Professor Krugman explained last week that France is superior to the US because it has higher unemployment rate, slower growth and lower income per capita.
Oringinal Source. Now you might ask why is it better to be poorer? Because the French are working less they have more time to be with their families.
Krugman slants his data and argument against the United States in every column. So we have our designated Krugman fisker -
Don Luskin. Luskin examines in
National Review the differences and finds
- the average Frenchman has lower disposable income than an American at the poverty line!!
- Its average real GDP growth since 1991 has been 1.8% per year, compared to 3.1% for the United States.
- Its GDP per capita is lower than all but the poorest four U.S. states — lower even than Alabama, a state Krugman nastily described the week before last as being populated by people too poorly educated to work in automobile factories.
In the meantime, Krugman rationalizes it away as a matter of "family values" — deliberately mocking the slogan of some American conservatives. He says members of the typical "French family are compensated for their lower income with much more time together," and that France is "extremely supportive of the family as an institution."

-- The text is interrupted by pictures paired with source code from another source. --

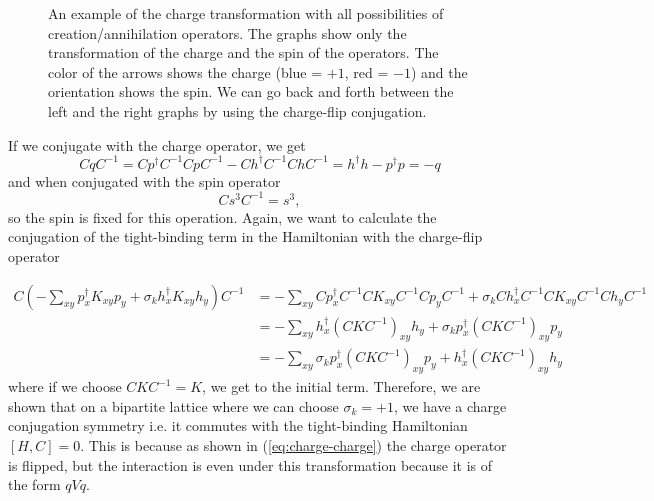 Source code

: \begin{figure}
\begin{center}
  \end{center}
  \caption{An example of the charge transformation with all possibilities of creation/annihilation operators. The graphs show only the transformation of the charge and the spin of the operators. The color of the arrows shows the charge (blue = $+1$, red = $-1$) and the orientation shows the spin. We can go back and forth between the left and the right graphs by using the charge-flip conjugation.}
  \label{fig:charge-flip}
\end{figure}
If we conjugate with the charge operator, we get
\begin{equation}
  CqC^{-1} = Cp^\dagger C^{-1}CpC^{-1} - Ch^\dagger C^{-1}ChC^{-1} = h^\dagger h - p^\dagger p = -q
  \label{eq:charge-charge}
\end{equation}
and when conjugated with the spin operator
\begin{equation}
  Cs^3C^{-1} = s^3,
\end{equation}
so the spin is fixed for this operation. Again, we want to calculate the conjugation of the tight-binding term in the Hamiltonian with the charge-flip operator

\begin{align*}
  C\left( -\sum_{xy} p^\dagger_x K_{xy} p_y + \sigma_k h^\dagger_x K_{xy} h_y\right) C^{-1} &= -\sum_{xy} C p^\dagger_x C^{-1}C K_{xy} C^{-1}C p_y C^{-1} + \sigma_k C h^\dagger_x C^{-1}C K_{xy} C^{-1}C h_y C^{-1}
  \\
  &= -\sum_{xy}  h^\dagger_x (C K C^{-1})_{xy} h_y + \sigma_k p^\dagger_x (C K C^{-1})_{xy} p_y
  \\
  &= -\sum_{xy}  \sigma_k p^\dagger_x (C K C^{-1})_{xy} p_y + h^\dagger_x (C K C^{-1})_{xy} h_y
\end{align*}
where if we choose $CKC^{-1} = K$, we get to the initial term. Therefore, we are shown that on a bipartite lattice where we can choose $\sigma_k = +1$, we have a charge conjugation symmetry i.e. it commutes with the tight-binding Hamiltonian $[H,C] = 0$. This is because as shown in (\ref{eq:charge-charge}) the charge operator is flipped, but the interaction is even under this transformation because it is of the form $qVq$.

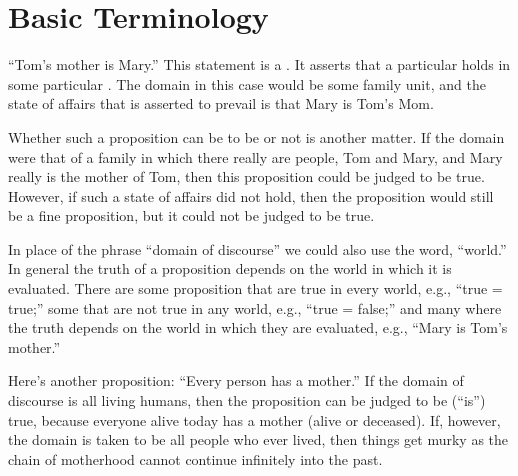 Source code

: \documentclass[letterpaper,10pt,english]{sphinxmanual}
\begin{document}
\section{Basic Terminology}
\label{\detokenize{09-propositional-logic:basic-terminology}}
“Tom’s mother is Mary.” This statement is a . It asserts
that a particular  holds in some particular . The domain in this case would be some family unit, and
the state of affairs that is asserted to prevail is that Mary is Tom’s
Mom.

Whether such a proposition can be  to be  or not is
another matter. If the domain were that of a family in which there
really are people, Tom and Mary, and Mary really is the mother of Tom,
then this proposition could be judged to be true. However, if such a
state of affairs did not hold, then the proposition would still be a
fine proposition, but it could not be judged to be true.

In place of the phrase “domain of discourse” we could also use the
word, “world.” In general the truth of a proposition depends on the
world in which it is evaluated. There are some proposition that are
true in every world, e.g., “true = true;” some that are not true in
any world, e.g., “true = false;” and many where the truth depends on
the world in which they are evaluated, e.g., “Mary is Tom’s mother.”

Here’s another proposition: “Every person has a mother.” If the domain
of discourse is all living humans, then the proposition can be judged
to be (“is”) true, because everyone alive today has a mother (alive or
deceased). If, however, the domain is taken to be all people who ever
lived, then things get murky as the chain of  motherhood cannot
continue infinitely into the past.
\end{document}
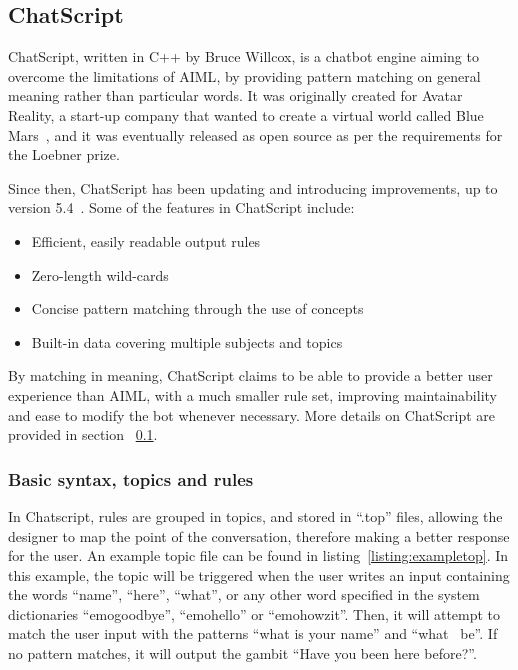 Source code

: \subsection{ChatScript}
\label{subsec:chatscript}

ChatScript, written in C++ by Bruce Willcox, is a chatbot engine aiming to overcome the limitations of \ac{AIML}, by providing pattern matching on general meaning rather than particular words. It was originally created for Avatar Reality, a start-up company that wanted to create a virtual world called Blue Mars~\cite{Wilcox2010suzzete}, and it was eventually released as open source as per the requirements for the Loebner prize.

Since then, ChatScript has been updating and introducing improvements, up to version 5.4~\cite{ChatScriptSourceForge}. Some of the features in ChatScript include:
\begin{itemize}
 \item Efficient, easily readable output rules
 \item Zero-length wild-cards
 \item Concise pattern matching through the use of concepts
 \item Built-in data covering multiple subjects and topics
\end{itemize}

By matching in meaning, ChatScript claims to be able to provide a better user experience than \ac{AIML}, with a much smaller rule set, improving maintainability and ease to modify the bot whenever necessary. More details on ChatScript are provided in section ~\ref{subsec:chatscript}.

\subsubsection{Basic syntax, topics and rules}

In Chatscript, rules are grouped in topics, and stored in ``.top'' files, allowing the designer to map the point of the conversation, therefore making a better response for the user. An example topic file can be found in listing~\ref{listing:exampletop}. In this example, the topic will be triggered when the user writes an input containing the words ``name'', ``here'', ``what'', or any other word specified in the system dictionaries ``emogoodbye'', ``emohello'' or ``emohowzit''. Then, it will attempt to match the user input with the patterns ``what is your name'' and ``what ~be''. If no pattern matches, it will output the gambit ``Have you been here before?''.

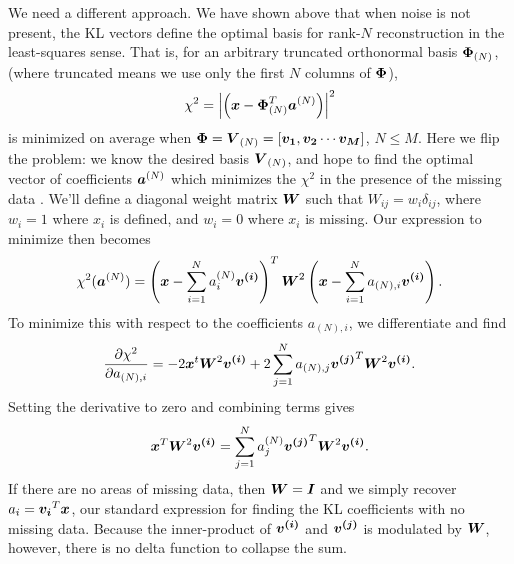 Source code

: We need a different approach.  We have shown above that when noise is
not present, the KL vectors define the optimal basis for rank-$N$
reconstruction in the least-squares sense.  That is, for an arbitrary
truncated orthonormal basis $\boldsymbol{\Phi}_{(N)}$, (where truncated means
we use only the first $N$ columns of $\boldsymbol{\Phi}$),
\begin{equation}
  \chi^2 = \left|\left(\boldsymbol{x}
  - \boldsymbol{\Phi}_{(N)}^T\boldsymbol{a}^{(N)}\right)\right|^2
\end{equation}
is minimized on average when
$\boldsymbol{\Phi} = \boldsymbol{V}_{(N)}
= [\boldsymbol{v_1}, \boldsymbol{v_2} \cdots \boldsymbol{v_M}]$, $N \le M$.
Here we flip the problem: we know the desired basis $\boldsymbol{V}_{(N)}$,
and hope to find the optimal vector of coefficients $\boldsymbol{a}^{(N)}$
which minimizes the $\chi^2$ in the presence of the missing data
\citep{Connolly99}.
We'll define a 
diagonal weight matrix $\boldsymbol{W}$ such that $W_{ij} = w_i\delta_{ij}$,
where $w_i=1$ where $x_i$ is defined, and $w_i=0$ where $x_i$ is
missing.  Our expression to minimize then becomes
\begin{equation}
  \chi^2(\boldsymbol{a}^{(N)}) = \left(\boldsymbol{x}
  - \sum_{i=1}^N a^{(N)}_i \boldsymbol{v^{(i)}}\right)^T
  \boldsymbol{W}^2 \left(\boldsymbol{x}
  - \sum_{i=1}^N a_{(N),i} \boldsymbol{v^{(i)}}\right).
\end{equation}
To minimize this with respect to the coefficients $a_{(N),i}$, we differentiate
and find
\begin{equation}
  \frac{\partial\chi^2}{\partial a_{(N),i}} = -2 \boldsymbol{x}^t\boldsymbol{W}^2\boldsymbol{v^{(i)}}
  + 2\sum_{j=1}^N a_{(N),j} \boldsymbol{v^{(j)}}^T \boldsymbol{W}^2 \boldsymbol{v^{(i)}}.
\end{equation}
Setting the derivative to zero and combining terms gives
\begin{equation}
  \label{eq:masked_coeff}
  \boldsymbol{x}^T\boldsymbol{W}^2\boldsymbol{v^{(i)}} =
  \sum_{j=1}^N a^{(N)}_j \boldsymbol{v^{(j)}}^T \boldsymbol{W}^2 \boldsymbol{v^{(i)}}.
\end{equation}
If there are no areas of missing data, then $\boldsymbol{W} = \boldsymbol{I}$ and we
simply recover $a_i = \boldsymbol{v_i}^T\boldsymbol{x}$, our standard expression
for finding the KL coefficients with no missing data.
Because the inner-product of
$\boldsymbol{v^{(i)}}$ and $\boldsymbol{v^{(j)}}$ is modulated by $\boldsymbol{W}$, however,
there is no delta function to collapse the sum.

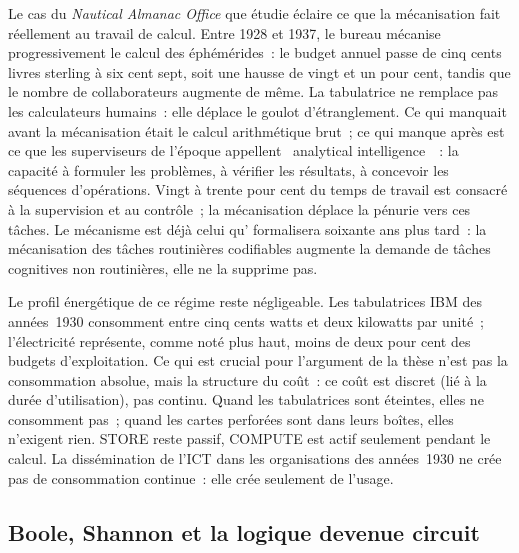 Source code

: %
Le cas du \emph{Nautical Almanac Office} que étudie \textcite{daston_calculations_2018} éclaire ce que la mécanisation fait réellement au travail de calcul. Entre 1928 et 1937, le bureau mécanise progressivement le calcul des éphémérides~: le budget annuel passe de cinq cents livres sterling à six cent sept, soit une hausse de vingt et un pour cent, tandis que le nombre de collaborateurs augmente de même. La tabulatrice ne remplace pas les calculateurs humains~: elle déplace le goulot d'étranglement. Ce qui manquait avant la mécanisation était le calcul arithmétique brut~; ce qui manque après est ce que les superviseurs de l'époque appellent \og~analytical intelligence~\fg{}~: la capacité à formuler les problèmes, à vérifier les résultats, à concevoir les séquences d'opérations. Vingt à trente pour cent du temps de travail est consacré à la supervision et au contrôle~; la mécanisation déplace la pénurie vers ces tâches. Le mécanisme est déjà celui qu'\textcite{autor_skills_2003} formalisera soixante ans plus tard~: la mécanisation des tâches routinières codifiables augmente la demande de tâches cognitives non routinières, elle ne la supprime pas.

%
Le profil énergétique de ce régime reste négligeable. Les tabulatrices IBM des années~1930 consomment entre cinq cents watts et deux kilowatts par unité~; l'électricité représente, comme noté plus haut, moins de deux pour cent des budgets d'exploitation. Ce qui est crucial pour l'argument de la thèse n'est pas la consommation absolue, mais la structure du coût~: ce coût est discret (lié à la durée d'utilisation), pas continu. Quand les tabulatrices sont éteintes, elles ne consomment pas~; quand les cartes perforées sont dans leurs boîtes, elles n'exigent rien. STORE reste passif, COMPUTE est actif seulement pendant le calcul. La dissémination de l'ICT dans les organisations des années~1930 ne crée pas de consommation continue~: elle crée seulement de l'usage.


\subsection{Boole, Shannon et la logique devenue circuit}\label{subsec:shannon}

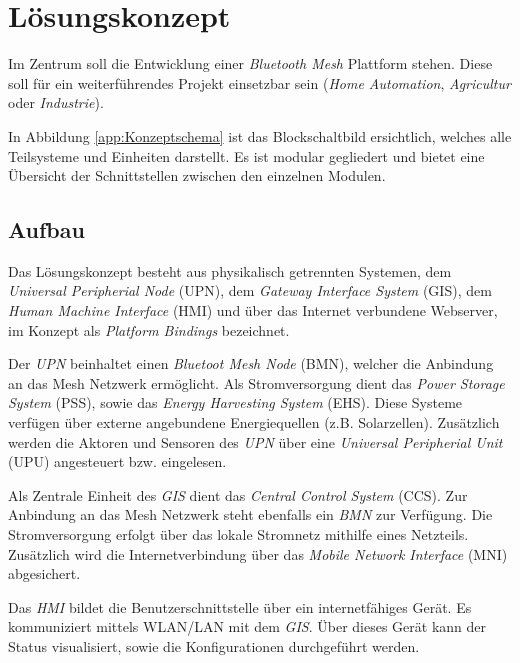 \clearpage
\section{Lösungskonzept}\label{sec:Loesungskonzept}
Im Zentrum soll die Entwicklung einer \textit{Bluetooth Mesh} Plattform stehen. Diese soll für ein weiterführendes Projekt einsetzbar sein (\textit{Home Automation}, \textit{Agricultur} oder \textit{Industrie}). 


In Abbildung \ref{app:Konzeptschema} ist das Blockschaltbild ersichtlich, welches alle Teilsysteme und Einheiten darstellt. Es ist modular gegliedert und bietet eine Übersicht der Schnittstellen zwischen den einzelnen Modulen. 


\subsection{Aufbau}\label{subsec:Loesungskonzept_Aufbau}

Das Lösungskonzept besteht aus physikalisch getrennten Systemen, dem \textit{Universal Peripherial Node} (UPN), dem \textit{Gateway Interface System} (GIS), dem \textit{Human Machine Interface} (HMI) und über das Internet verbundene Webserver, im Konzept als \textit{Platform Bindings} bezeichnet.  

Der \textit{UPN} beinhaltet einen \textit{Bluetoot Mesh Node} (BMN), welcher die Anbindung an das Mesh Netzwerk ermöglicht. Als Stromversorgung dient das \textit{Power Storage System} (PSS), sowie das \textit{Energy Harvesting System} (EHS). Diese Systeme verfügen über externe angebundene Energiequellen (z.B. Solarzellen). Zusätzlich werden die Aktoren und Sensoren des \textit{UPN} über eine \textit{Universal Peripherial Unit} (UPU) angesteuert bzw. eingelesen.

Als Zentrale Einheit des \textit{GIS} dient das \textit{Central Control System} (CCS). Zur Anbindung an das Mesh Netzwerk steht ebenfalls ein \textit{BMN} zur Verfügung. Die Stromversorgung erfolgt über das lokale Stromnetz mithilfe eines Netzteils. Zusätzlich wird die Internetverbindung über das \textit{Mobile Network Interface} (MNI) abgesichert. 

Das \textit{HMI} bildet die Benutzerschnittstelle über ein internetfähiges Gerät. Es kommuniziert mittels WLAN/LAN mit dem \textit{GIS}. Über dieses Gerät kann der Status visualisiert, sowie die Konfigurationen durchgeführt werden.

Let's talk about that "lower income." Krugman Truth Squad member Bruce Bartlett points to a report by the European consulting firm Timbro that found that total private consumption per capita in France is about half that of the U.S. The average French family has a lower standard of living than Americans living below the poverty level. Impoverished Americans have 16% more dwelling space per capita than the average French; the American poor are more likely to have a car, a dishwasher, a microwave oven, a personal computer, and a clothes drier.
So now we know what French families are doing with all that extra time together — they're crouching in cramped living quarters doing household labor.
At Discovery Institute Brett Swanson
finds 2004 economics Nobel laureate Ed Prescott is bullish on Europe. Not because Europe is doing well, but because things are so bad that they have to get better! And the reason: the problem is high taxes and it can be fixed, if they have desire to:
Spain offers a good case for European optimism. Like many of its continental neighbors, Spain was afflicted with declining labor force participation through the mid-1990s. Let's pause here to look at some facts. From 1993-96, the average hours worked (per working age person, per week) in Spain was 16.5. This compares with 17.5 hours in France and 19.3 in Germany. Clearly, Spain wasn't working.
Then, in 1998, Spain flattened its tax rate in a manner similar to the U.S. tax reforms of 1986. Coupled with labor market reforms of the previous year, Spain's labor force participation increased about 21% in the period 2000-2003, to 20 hours per week, exceeding that of Germany (18.3) and France (17.8). Correspondingly, this increase in labor participation led to increased tax revenues. (Incidentally, Spain, France and Germany all had slightly higher labor force participation rates than the U.S. in the early 1970s, when European tax rates were more in line with those in the U.S.)
But France will follow Krugman and be proud of their proverty. I hope not.